Claims must be treated with caution, warn chemists.
Widespread speculation on the chemistry of liquid explosives, following news of a terrorist plot to blow up transatlantic flights from the UK, must be treated with caution, warn leading chemists.
Wildly differing media reports suggest that nitroglycerine, a liquid explosive, could be easily smuggled onto a plane, while others prefer the idea that terrorists were planning to make the solid explosive triacetone triperoxide, (TATP) from liquid ingredients, in aircraft toilets. TATP was used in the London Underground bombing campaign of 7 July last year.

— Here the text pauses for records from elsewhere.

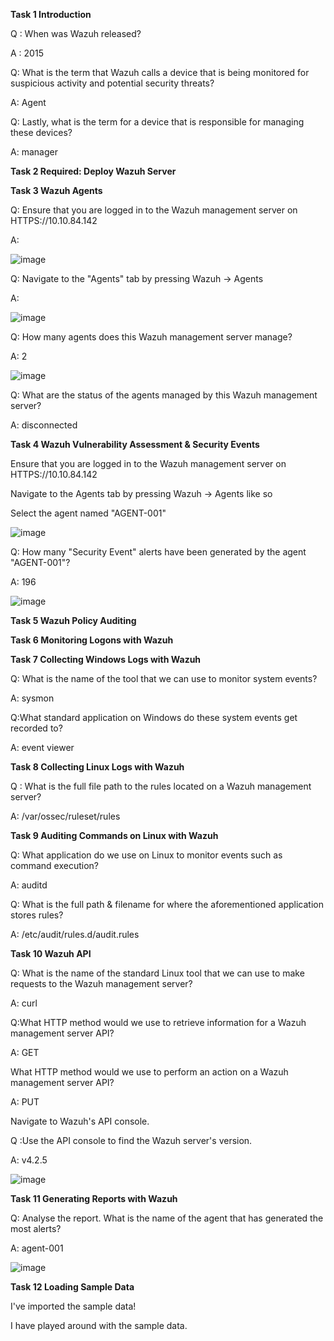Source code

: **Task 1  Introduction**


Q : When was Wazuh released?

A : 2015

Q: What is the term that Wazuh calls a device that is being monitored for suspicious activity and potential security threats? 

A: Agent

Q: Lastly, what is the term for a device that is responsible for managing these devices?

A: manager

**Task 2  Required: Deploy Wazuh Server**

**Task 3  Wazuh Agents**

Q: Ensure that you are logged in to the Wazuh management server on HTTPS://10.10.84.142

A:

![image](https://github.com/SURYASNAIR1/Cybersecurity-/assets/123303806/9164b614-5f96-4987-ae01-adfe70edda64)

Q: Navigate to the "Agents" tab by pressing Wazuh -> Agents

A: 

![image](https://github.com/SURYASNAIR1/Cybersecurity-/assets/123303806/2bf9666b-72ec-4b18-bf99-f92229e95e98)

Q: How many agents does this Wazuh management server manage?

A: 2

![image](https://github.com/SURYASNAIR1/Cybersecurity-/assets/123303806/d136126e-3878-4ba4-84d7-ddaf96fb4fb6)

Q: What are the status of the agents managed by this Wazuh management server?

A: disconnected 

**Task 4  Wazuh Vulnerability Assessment & Security Events**


Ensure that you are logged in to the Wazuh management server on HTTPS://10.10.84.142

Navigate to the Agents tab by pressing Wazuh -> Agents like so

Select the agent named "AGENT-001"

![image](https://github.com/SURYASNAIR1/Cybersecurity-/assets/123303806/21364ac2-14ab-4947-a05f-1012a181677f)

Q: How many "Security Event" alerts have been generated by the agent "AGENT-001"?

A: 196

![image](https://github.com/SURYASNAIR1/Cybersecurity-/assets/123303806/07708452-a02d-4933-9de7-44ee0f40e9f2)

**Task 5  Wazuh Policy Auditing**

**Task 6  Monitoring Logons with Wazuh**

**Task 7  Collecting Windows Logs with Wazuh**

Q: What is the name of the tool that we can use to monitor system events?

A: sysmon

Q:What standard application on Windows do these system events get recorded to?

A: event viewer

**Task 8  Collecting Linux Logs with Wazuh**

Q : What is the full file path to the rules located on a Wazuh management server?

A: /var/ossec/ruleset/rules

**Task 9  Auditing Commands on Linux with Wazuh**

Q: What application do we use on Linux to monitor events such as command execution?

A: auditd

Q: What is the full path & filename for where the aforementioned application stores rules?

A: /etc/audit/rules.d/audit.rules

**Task 10  Wazuh API**


Q: What is the name of the standard Linux tool that we can use to make requests to  the Wazuh management server?

A: curl

Q:What HTTP method would we use to retrieve information for a Wazuh management server API?

A: GET

What HTTP method would we use to perform an action on a Wazuh management server API?

A: PUT

Navigate to Wazuh's API console.

Q :Use the API console to find the Wazuh server's version.

A: v4.2.5

![image](https://github.com/SURYASNAIR1/Cybersecurity-/assets/123303806/067462cf-754d-47d0-b3cb-5f507a1b2d78)

**Task 11  Generating Reports with Wazuh**

Q: Analyse the report. What is the name of the agent that has generated the most alerts?

A: agent-001

![image](https://github.com/SURYASNAIR1/Cybersecurity-/assets/123303806/69f4accd-daef-41f6-84f6-fb1cd40af489)

**Task 12  Loading Sample Data**

I've imported the sample data!

I have played around with the sample data.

The frenzy followed an announcement from the Metropolitan Police Service, London, UK, on 10 August, that it had successfully disrupted ’a major terrorist plot to allegedly blow up an aircraft in mid-flight’. The Department for Transport followed suit with an alert detailing hand baggage restrictions for air passengers - all cabin baggage was to be treated as hold baggage; only the barest essentials were allowed into the cabin, not even drinking water. ’Any liquids discovered must be removed from the passenger,’ it instructed.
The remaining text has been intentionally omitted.